Coffee and CD? Not in Starbucks, please. Photograph: Sarah Lee
These are, as we keep hearing, tough times for old-school record companies. But, falling profits and underperforming superstars notwithstanding, cappuccino peddlers Starbucks have chosen this month to launch their own label. Unlike a previous arrangement that let the chain sell other labels' CDs in its shops, Starbucks plan to start signing their own artists, in direct competition with other companies. And, according to American press reports, the potential first signing is Paul McCartney.
That may be easier said than done, given that both Parlophone Records and McCartney's own publicists said today that they believe he's still signed to Parlophone, his UK label since 1962. But even if he were free, would an old 60s idealist like Macca really plight his troth to a company that's a byword for multi-national expansionism?

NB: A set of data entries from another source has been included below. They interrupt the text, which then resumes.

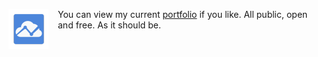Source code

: <a href="https://www.tradingview.com/"><img src="/img/logo-tradingview.png" style="float: left; margin: 0px 15px 15px 0px"></a>You can view my current [portfolio](https://www.tradingview.com/chart/eO0kdePX/) if you like. All public, open and free. As it should be.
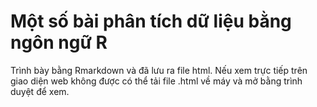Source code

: # Một số bài phân tích dữ liệu bằng ngôn ngữ R
Trình bày bằng Rmarkdown và đã lưu ra file html. Nếu xem trực tiếp trên giao diện web không được có thể tải file .html về máy và mở bằng trình duyệt để xem.
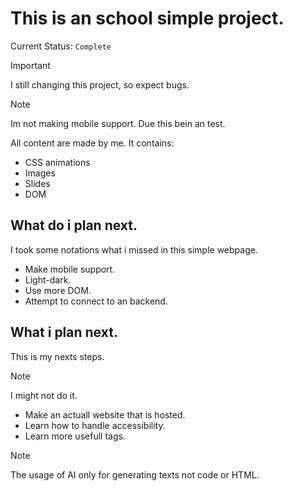 # This is an school simple project.
Current Status: `Complete`

> [!IMPORTANT]
> I still changing this project, so expect bugs.

> [!NOTE]
> Im not making mobile support. Due this bein an test.

All content are made by me.
It contains:
<ul>
  <li>CSS animations</li>
  <li>Images</li>
  <li>Slides</li>
  <li>DOM</li>
</ul>

## What do i plan next.
I took some notations what i missed in this simple webpage.
<ul>
  <li>Make mobile support.</li>
  <li>Light-dark.</li>
  <li>Use more DOM.</li>
  <li>Attempt to connect to an backend.</li>
</ul>

## What i plan next.
This is my nexts steps.
> [!NOTE]
> I might not do it.

+ Make an actuall website that is hosted.
+ Learn how to handle accessibility.
+ Learn more usefull tags.

> [!NOTE]
> The usage of AI only for generating texts not code or HTML.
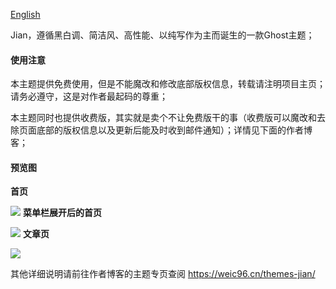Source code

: [English](https://github.com/Weic96/Jian/blob/master/README-EN)

Jian，遵循黑白调、简洁风、高性能、以纯写作为主而诞生的一款Ghost主题；

#### 使用注意

本主题提供免费使用，但是不能魔改和修改底部版权信息，转载请注明项目主页；请务必遵守，这是对作者最起码的尊重；

本主题同时也提供收费版，其实就是卖个不让免费版干的事（收费版可以魔改和去除页面底部的版权信息以及更新后能及时收到邮件通知）；详情见下面的作者博客；


#### 预览图

**首页**

![](https://cdn.weic96.cn/website/6/c3/b73240cd69a0f9e7622c0abfd3659.png)
**菜单栏展开后的首页**

![](https://cdn.weic96.cn/website/b/98/6c5db99ee05929be92a106f54e503.png)
**文章页**

![](http://dl.weic96.cn/website/5/a1/aa76bd55ea1b96a9deee519a7f874.png)

其他详细说明请前往作者博客的主题专页查阅 https://weic96.cn/themes-jian/
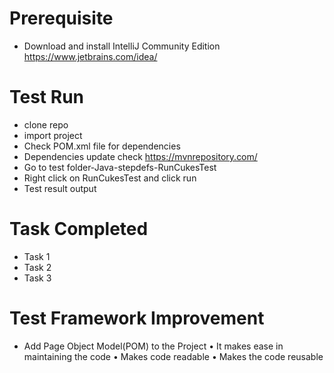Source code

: # Prerequisite

 - Download and install IntelliJ Community Edition https://www.jetbrains.com/idea/


 # Test Run
 - clone repo
 - import project
 - Check POM.xml file for dependencies 
 - Dependencies update check https://mvnrepository.com/
 - Go to test folder-Java-stepdefs-RunCukesTest
 - Right click on RunCukesTest and click run 
 - Test result output


# Task Completed
 - Task 1
 - Task 2
 - Task 3

# Test Framework Improvement

- Add Page Object Model(POM) to the Project
  • It makes ease in maintaining the code 
  • Makes code readable
  • Makes the code reusable
  
  




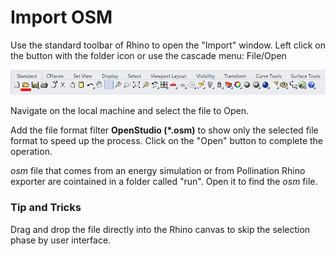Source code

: # Import OSM

Use the standard toolbar of Rhino to open the "Import" window. Left click on the button with the folder icon or use the cascade menu: File/Open

![Left click = open; right click = import](../../../.gitbook/assets/Pollination_Rhino_Import_Toolbar.png)

Navigate on the local machine and select the file to Open. 

Add the file format filter **OpenStudio \(\*.osm\)** to show only the selected file format to speed up the process. Click on the "Open" button to complete the operation.

_osm_ file that comes from an energy simulation or from Pollination Rhino exporter are cointained in a folder called "run". Open it to find the _osm_ file. 

### Tip and Tricks <a id="tip-and-tricks"></a>

Drag and drop the file directly into the Rhino canvas to skip the selection phase by user interface.

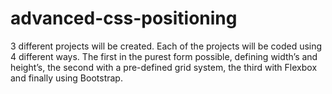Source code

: # advanced-css-positioning

3 different projects will be created. Each of the projects will be coded using 4 different ways. The first in the purest form possible, defining width’s and height’s, the second with a pre-defined grid system, the third with Flexbox and finally using Bootstrap.

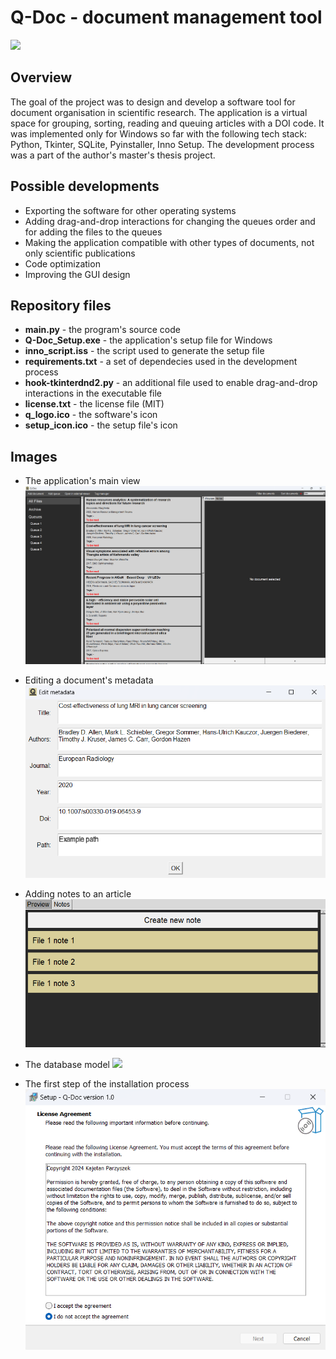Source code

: # Q-Doc - document management tool

![](q_logo.ico)

## Overview

The goal of the project was to design and develop a software tool for document organisation in scientific research. The application is a virtual space for grouping, sorting, reading and queuing articles with a DOI code. It was implemented only for Windows so far with the following tech stack: Python, Tkinter, SQLite, Pyinstaller, Inno Setup. The development process was a part of the author's master's thesis project.

## Possible developments

- Exporting the software for other operating systems
- Adding drag-and-drop interactions for changing the queues order and for adding the files to the queues
- Making the application compatible with other types of documents, not only scientific publications
- Code optimization
- Improving the GUI design

## Repository files

- **main.py** - the program's source code
- **Q-Doc_Setup.exe** - the application's setup file for Windows
- **inno_script.iss** - the script used to generate the setup file
- **requirements.txt** - a set of dependecies used in the development process
- **hook-tkinterdnd2.py** - an additional file used to enable drag-and-drop interactions in the executable file
- **license.txt** - the license file (MIT)
- **q_logo.ico** - the software's icon
- **setup_icon.ico** - the setup file's icon

## Images

- The application's main view
![](images/q_doc_view.png)

- Editing a document's metadata
![](images/q_doc_metadata.png)

- Adding notes to an article
![](images/q_doc_notes.png)

- The database model
![](images/db_model.png)

- The first step of the installation process
![](images/q_doc_install_1.png)
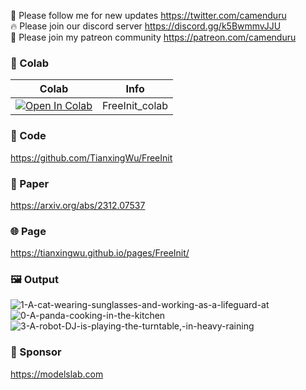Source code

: 🐣 Please follow me for new updates https://twitter.com/camenduru <br />
🔥 Please join our discord server https://discord.gg/k5BwmmvJJU <br />
🥳 Please join my patreon community https://patreon.com/camenduru <br />

### 🦒 Colab

| Colab | Info
| --- | --- |
[![Open In Colab](https://colab.research.google.com/assets/colab-badge.svg)](https://colab.research.google.com/github/camenduru/FreeInit-colab/blob/main/FreeInit_colab.ipynb) | FreeInit_colab

### 🧬 Code
https://github.com/TianxingWu/FreeInit

### 📄 Paper
https://arxiv.org/abs/2312.07537

### 🌐 Page
https://tianxingwu.github.io/pages/FreeInit/

### 🖼 Output
![1-A-cat-wearing-sunglasses-and-working-as-a-lifeguard-at](https://github.com/camenduru/FreeInit-colab/assets/54370274/fbe323ca-2277-4f78-a1de-2eb1a55c663c)
![0-A-panda-cooking-in-the-kitchen](https://github.com/camenduru/FreeInit-colab/assets/54370274/92d66050-206d-4b7f-948e-0b5fe488a82a)
![3-A-robot-DJ-is-playing-the-turntable,-in-heavy-raining](https://github.com/camenduru/FreeInit-colab/assets/54370274/205c3afe-9f2b-4423-850a-8e5464f6cccc)

### 🏢 Sponsor
https://modelslab.com
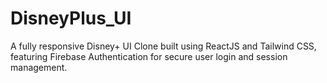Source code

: # DisneyPlus_UI
A fully responsive Disney+ UI Clone built using ReactJS and Tailwind CSS, featuring Firebase Authentication for secure user login and session management.
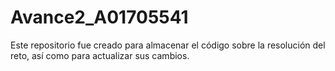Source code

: # Avance2_A01705541
Este repositorio fue creado para almacenar el código sobre la resolución del reto, así como para actualizar sus cambios.

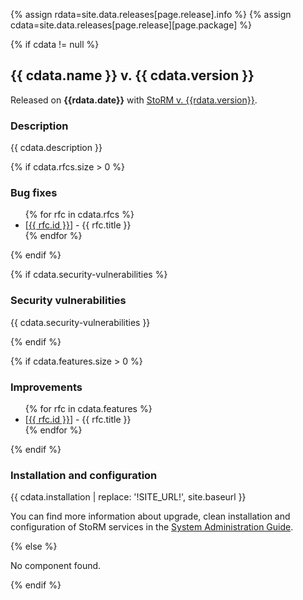 
{% assign rdata=site.data.releases[page.release].info %}
{% assign cdata=site.data.releases[page.release][page.package] %}

{% if cdata != null %}

## {{ cdata.name }} v. {{ cdata.version }}

Released on **{{rdata.date}}** with [StoRM v. {{rdata.version}}]({{site.baseurl}}{{site.releasenotes_path}}/StoRM-v{{rdata.version}}.html).

### Description

{{ cdata.description }}

{% if cdata.rfcs.size > 0 %}

### Bug fixes

<ul>
{% for rfc in cdata.rfcs %}
  <li>[<a href="{{ site.issue_base_url }}{{ rfc.id }}">{{ rfc.id }}</a>] - {{ rfc.title }}</li>
{% endfor %}
</ul>

{% endif %}

{% if cdata.security-vulnerabilities %}

### Security vulnerabilities

{{ cdata.security-vulnerabilities }}

{% endif %}

{% if cdata.features.size > 0 %}

### Improvements

<ul>
{% for rfc in cdata.features %}
  <li>[<a href="{{ site.issue_base_url }}{{ rfc.id }}">{{ rfc.id }}</a>] - {{ rfc.title }}</li>
{% endfor %}
</ul>

{% endif %}

### Installation and configuration

{{ cdata.installation | replace: '!SITE_URL!', site.baseurl }}

You can find more information about upgrade, clean installation and configuration of
StoRM services in the [System Administration Guide]({{site.baseurl}}/documentation/sysadmin-guide/).

{% else %}

No component found.

{% endif %}
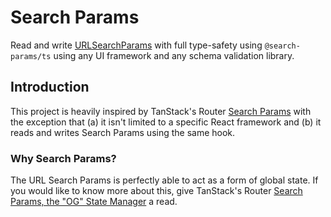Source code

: # Search Params

Read and write [URLSearchParams](https://developer.mozilla.org/en-US/docs/Web/API/URLSearchParams) with full type-safety using `@search-params/ts` using any UI framework and any schema validation library.

## Introduction

This project is heavily inspired by TanStack's Router [Search Params](https://tanstack.com/router/v1/docs/guide/search-params) with the exception that (a) it isn't limited to a specific React framework and (b) it reads and writes Search Params using the same hook.

### Why Search Params?

The URL Search Params is perfectly able to act as a form of global state. If you would like to know more about this, give TanStack's Router [Search Params, the "OG" State Manager](https://tanstack.com/router/v1/docs/guide/search-params#search-params-the-og-state-manager) a read.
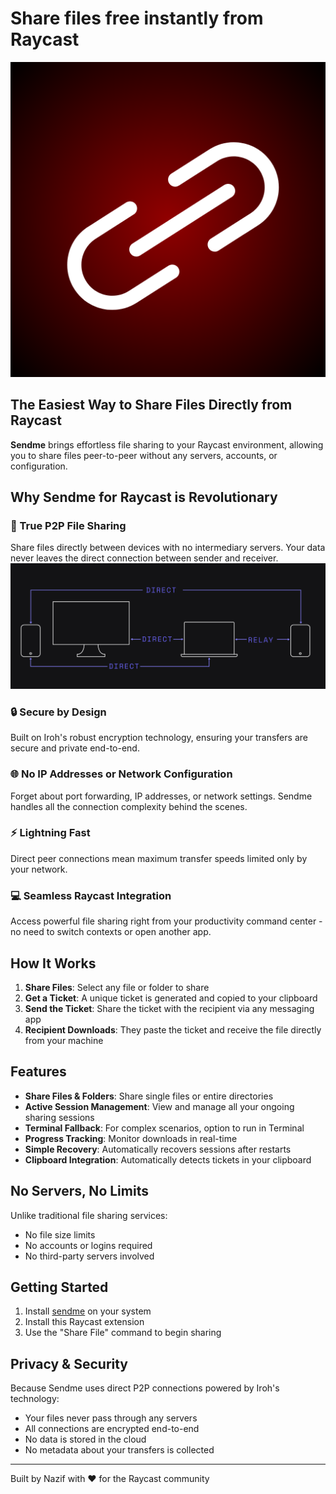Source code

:# Share files free instantly from Raycast

![Sendme for Raycast](./assets/command-icon.png)

## The Easiest Way to Share Files Directly from Raycast

**Sendme** brings effortless file sharing to your Raycast environment, allowing you to share files peer-to-peer without any servers, accounts, or configuration.

## Why Sendme for Raycast is Revolutionary

### 🚀 True P2P File Sharing

Share files directly between devices with no intermediary servers. Your data never leaves the direct connection between sender and receiver.
![Direct Transfer](image.png)

### 🔒 Secure by Design

Built on Iroh's robust encryption technology, ensuring your transfers are secure and private end-to-end.

### 🌐 No IP Addresses or Network Configuration

Forget about port forwarding, IP addresses, or network settings. Sendme handles all the connection complexity behind the scenes.

### ⚡️ Lightning Fast

Direct peer connections mean maximum transfer speeds limited only by your network.

### 💻 Seamless Raycast Integration

Access powerful file sharing right from your productivity command center - no need to switch contexts or open another app.

## How It Works

1. **Share Files**: Select any file or folder to share
2. **Get a Ticket**: A unique ticket is generated and copied to your clipboard
3. **Send the Ticket**: Share the ticket with the recipient via any messaging app
4. **Recipient Downloads**: They paste the ticket and receive the file directly from your machine

## Features

- **Share Files & Folders**: Share single files or entire directories
- **Active Session Management**: View and manage all your ongoing sharing sessions
- **Terminal Fallback**: For complex scenarios, option to run in Terminal
- **Progress Tracking**: Monitor downloads in real-time
- **Simple Recovery**: Automatically recovers sessions after restarts
- **Clipboard Integration**: Automatically detects tickets in your clipboard

## No Servers, No Limits

Unlike traditional file sharing services:

- No file size limits
- No accounts or logins required
- No third-party servers involved

## Getting Started

1. Install [sendme](https://github.com/nazifishrak/sendme-extension) on your system
2. Install this Raycast extension
3. Use the "Share File" command to begin sharing


## Privacy & Security

Because Sendme uses direct P2P connections powered by Iroh's technology:

- Your files never pass through any servers
- All connections are encrypted end-to-end
- No data is stored in the cloud
- No metadata about your transfers is collected

---

Built by Nazif with ❤️ for the Raycast community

Furthermore, the man is still a working musician who refused a Lifetime Achievement Brit Award because he considered it a prize for old fogeys. Is he likely to want his next record to be sold by the home of squashy leather sofas and cosy predictability?
But if McCartney won't sign, other major names will. After all, Starbucks can already claim to be a successful record retailer - sales of albums such as Ray Charles' Genius Loves Company, released by soul/jazz house Concord Records but only sold at Starbucks, have proved that people aren't averse to buying CDs in coffee shops. And there you go - we'll soon be graced by a label that views music as an adjunct to hot-beverage-drinking.
Saying all that, I'm not virulently anti-Starbucks, and I daresay there aren't many Guardian readers who don't occasionally succumb - grudgingly or not - to the call of a Frappuccino or a Marshmallow Twizzle (an outrageously priced blob designed to be soaked in coffee). But to have them branch out into making records, which would theoretically make them a force in the music industry, is just wrong.